Material for the task: Begin
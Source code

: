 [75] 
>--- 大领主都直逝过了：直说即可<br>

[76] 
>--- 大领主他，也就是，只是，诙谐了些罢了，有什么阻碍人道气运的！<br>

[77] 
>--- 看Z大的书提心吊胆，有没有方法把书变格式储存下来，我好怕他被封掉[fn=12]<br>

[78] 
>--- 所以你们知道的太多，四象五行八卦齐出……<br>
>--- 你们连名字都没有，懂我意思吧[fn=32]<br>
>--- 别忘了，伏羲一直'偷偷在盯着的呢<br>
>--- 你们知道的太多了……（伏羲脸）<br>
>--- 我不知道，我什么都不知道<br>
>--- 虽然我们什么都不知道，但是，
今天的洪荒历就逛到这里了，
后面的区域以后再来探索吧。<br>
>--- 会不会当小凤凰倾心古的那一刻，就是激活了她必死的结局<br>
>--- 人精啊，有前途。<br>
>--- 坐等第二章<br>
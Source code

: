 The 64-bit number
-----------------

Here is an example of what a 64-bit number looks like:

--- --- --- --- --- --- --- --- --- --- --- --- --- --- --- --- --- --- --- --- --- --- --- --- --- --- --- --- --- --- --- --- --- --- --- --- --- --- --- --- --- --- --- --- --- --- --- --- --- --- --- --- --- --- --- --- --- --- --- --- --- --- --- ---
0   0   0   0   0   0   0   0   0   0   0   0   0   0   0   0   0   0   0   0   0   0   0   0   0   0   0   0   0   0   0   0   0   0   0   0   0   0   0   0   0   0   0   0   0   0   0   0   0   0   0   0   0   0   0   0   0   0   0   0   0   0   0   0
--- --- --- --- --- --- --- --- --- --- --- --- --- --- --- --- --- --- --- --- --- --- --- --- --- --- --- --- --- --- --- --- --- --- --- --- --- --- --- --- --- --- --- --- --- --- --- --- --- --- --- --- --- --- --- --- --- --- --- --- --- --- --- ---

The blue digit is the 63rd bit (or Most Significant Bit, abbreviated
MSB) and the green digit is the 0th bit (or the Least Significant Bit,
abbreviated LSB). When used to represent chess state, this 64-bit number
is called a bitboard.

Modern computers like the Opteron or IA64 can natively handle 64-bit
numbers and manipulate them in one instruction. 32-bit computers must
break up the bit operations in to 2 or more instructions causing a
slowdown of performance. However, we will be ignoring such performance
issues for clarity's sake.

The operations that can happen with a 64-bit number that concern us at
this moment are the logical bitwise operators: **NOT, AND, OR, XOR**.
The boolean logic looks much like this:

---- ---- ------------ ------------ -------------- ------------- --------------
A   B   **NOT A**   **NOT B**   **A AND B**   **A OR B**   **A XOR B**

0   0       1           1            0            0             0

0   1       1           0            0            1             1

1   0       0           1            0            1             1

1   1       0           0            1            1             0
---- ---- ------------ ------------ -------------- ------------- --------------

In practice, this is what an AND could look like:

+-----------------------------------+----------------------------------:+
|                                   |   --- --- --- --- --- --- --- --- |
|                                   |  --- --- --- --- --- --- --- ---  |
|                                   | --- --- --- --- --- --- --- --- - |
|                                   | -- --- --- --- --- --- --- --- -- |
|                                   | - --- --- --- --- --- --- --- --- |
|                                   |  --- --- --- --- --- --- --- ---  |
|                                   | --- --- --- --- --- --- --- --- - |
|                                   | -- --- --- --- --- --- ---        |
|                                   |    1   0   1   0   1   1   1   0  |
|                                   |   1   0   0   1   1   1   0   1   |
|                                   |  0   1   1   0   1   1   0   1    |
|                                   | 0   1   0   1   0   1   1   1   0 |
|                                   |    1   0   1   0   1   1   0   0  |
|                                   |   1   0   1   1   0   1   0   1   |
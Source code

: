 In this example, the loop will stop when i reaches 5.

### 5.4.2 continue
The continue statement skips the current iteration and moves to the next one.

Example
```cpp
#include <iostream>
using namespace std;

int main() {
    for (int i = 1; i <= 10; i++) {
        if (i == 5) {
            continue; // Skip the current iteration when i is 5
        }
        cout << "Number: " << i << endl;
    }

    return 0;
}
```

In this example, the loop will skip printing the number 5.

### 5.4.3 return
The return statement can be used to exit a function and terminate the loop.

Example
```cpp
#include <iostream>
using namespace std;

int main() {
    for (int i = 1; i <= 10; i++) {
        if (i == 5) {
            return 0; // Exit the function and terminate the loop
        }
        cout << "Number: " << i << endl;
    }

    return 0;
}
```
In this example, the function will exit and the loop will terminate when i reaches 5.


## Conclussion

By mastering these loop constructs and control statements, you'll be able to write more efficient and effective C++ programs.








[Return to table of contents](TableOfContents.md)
Material for the task: End
Work task - Find the number of lines in the material above that contain the word "digit"; write that number and nothing else.

Solution for this exercise - 2